# Activity:
Say how many lines in the records contain the string "probabilité", giving the number by itself.

[The data Boundary: Start]

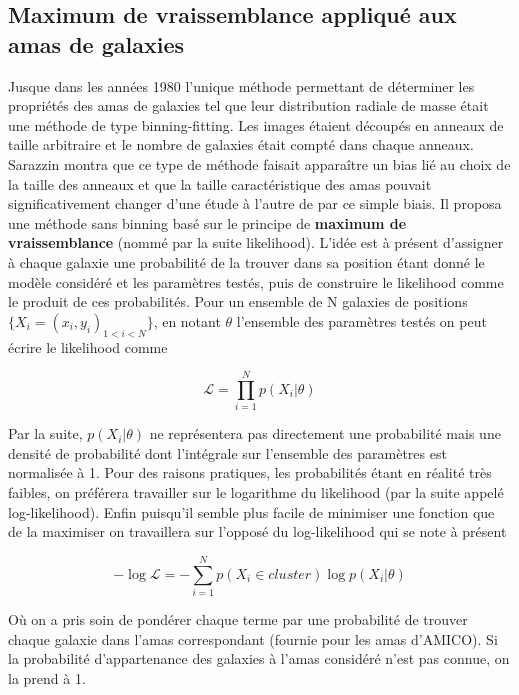 \documentclass[a4paper,11pt]{article}
\numberwithin{equation}{section}
\begin{document}
\begin{multicols}{2}
  \subsection{Maximum de vraissemblance appliqué aux amas de galaxies}
    Jusque dans les années 1980 l'unique méthode permettant de déterminer les propriétés des amas de galaxies tel que leur distribution radiale de masse était une méthode de type binning-fitting. Les images étaient découpés en anneaux de taille arbitraire et le nombre de galaxies était compté dans chaque anneaux. Sarazzin montra\cite{Sarazin1980} que ce type de méthode faisait apparaître un bias lié au choix de la taille des anneaux et que la taille caractéristique des amas pouvait significativement changer d'une étude à l'autre de par ce simple biais. Il proposa une méthode sans binning basé sur le principe de \textbf{maximum de vraissemblance} (nommé par la suite likelihood).\newline
    L'idée est à présent d'assigner à chaque galaxie une probabilité de la trouver dans sa position étant donné le modèle considéré et les paramètres testés, puis de construire le likelihood comme le produit de ces probabilités. Pour un ensemble de N galaxies de positions $ \lbrace X_i = (x_i , y_i )_{1 < i < N} \rbrace $, en notant $\theta$ l'ensemble des paramètres testés on peut écrire le likelihood comme
    
    \begin{equation}
      \label{Likelihood}
      \mathscr{L} = \prod_{i=1}^N p( X_i | \theta)
    \end{equation}
    
    Par la suite, $p(X_i | \theta)$ ne représentera pas directement une probabilité mais une densité de probabilité dont l'intégrale sur l'ensemble des paramètres est normalisée à 1. Pour des raisons pratiques, les probabilités étant en réalité très faibles, on préférera travailler sur le logarithme du likelihood (par la suite appelé log-likelihood). Enfin puisqu'il semble plus facile de minimiser une fonction que de la maximiser on travaillera sur l'opposé du log-likelihood qui se note à présent
    
    \begin{equation}
      \label{Log_Likelihood}
      - \log \mathscr{L} = - \sum_{i=1}^N p (X_i \in cluster) \log p (X_i | \theta)
    \end{equation}
    
    Où on a pris soin de pondérer chaque terme par une probabilité de trouver chaque galaxie dans l'amas correspondant (fournie pour les amas d'AMICO). Si la probabilité d'appartenance des galaxies à l'amas considéré n'est pas connue, on la prend à 1.
    

\end{multicols}
\end{document}
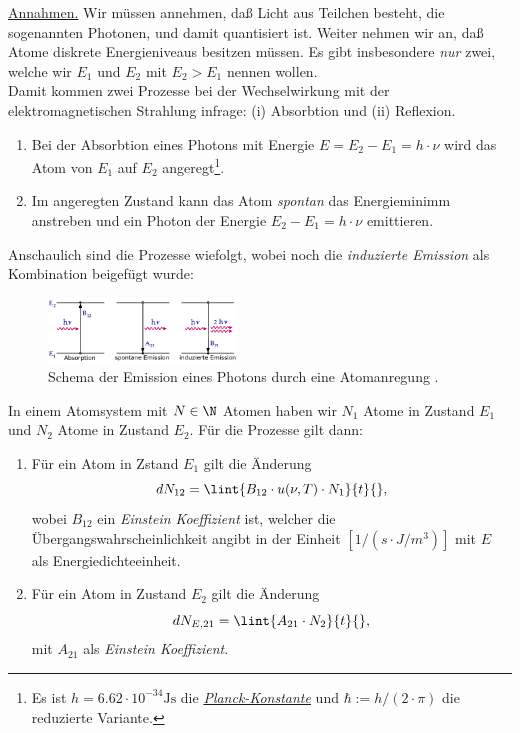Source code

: \documentclass{subfiles}
\begin{document}
                \noindent\underline{Annahmen.} Wir müssen annehmen, daß Licht aus Teilchen besteht, die sogenannten Photonen, und damit quantisiert ist. Weiter nehmen wir an, daß Atome diskrete Energieniveaus besitzen müssen. Es gibt insbesondere \emph{nur} zwei, welche wir $E_1$ und $E_2$ mit $E_2>E_1$ nennen wollen. \\

                Damit kommen zwei Prozesse bei der Wechselwirkung mit der elektromagnetischen Strahlung infrage: (i) Absorbtion und (ii) Reflexion. \\

                \begin{enumerate}[label=\underline{(\roman*)}]
                    \item Bei der Absorbtion eines Photons mit Energie $E=E_2-E_1= h\cdot\nu$ wird das Atom von $E_1$ auf $E_2$ angeregt\footnote{Es ist $h=6.62\cdot 10^{-34}\si{\joule\second}$ die \href{https://de.wikipedia.org/wiki/Planck-Konstante}{\emph{Planck-Konstante}} und $\hbar:=h/(2\cdot\pi)$ die reduzierte Variante.}.
                    \item Im angeregten Zustand kann das Atom \emph{spontan} das Energieminimm anstreben und ein Photon der Energie $E_2-E_1=h\cdot\nu$ emittieren.
                \end{enumerate}

                Anschaulich sind die Prozesse wiefolgt, wobei noch die \emph{induzierte Emission} als Kombination beigefügt wurde:
                \begin{figure}
                    \centering
                    \includegraphics[width=5cm]{Bilddateien/AtomPhotonEmission.gif}
                    \caption[short]{Schema der Emission eines Photons durch eine Atomanregung \cite{uniulm:PlanckStrahlung}.}
                \end{figure}
                In einem Atomsystem mit $N\in\N$ Atomen haben wir $N_1$ Atome in Zustand $E_1$ und $N_2$ Atome in Zustand $E_2$. Für die Prozesse gilt dann:\\

                \begin{enumerate}[label=\underline{(\roman*)}]
                    \item Für ein Atom in Zstand $E_1$ gilt die Änderung 
                    \[dN_{12} =\lint{B_{12}\cdot u(\nu,T)\cdot N_1}{t}{},\]
                    wobei $B_{12}$ ein \emph{Einstein Koeffizient} ist, welcher die Übergangswahrscheinlichkeit angibt in der Einheit $[1/(s\cdot J/m^3)]$ mit $E$ als Energiedichteeinheit. 
                    \item Für ein Atom in Zustand $E_2$ gilt die Änderung
                    \[dN_{E,21} = \lint{A_{21}\cdot N_2}{t}{},\]
                    mit $A_{21}$ als \emph{Einstein Koeffizient}. 
                \end{enumerate}
\end{document}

[The data Boundary: End]

# Answer below:
3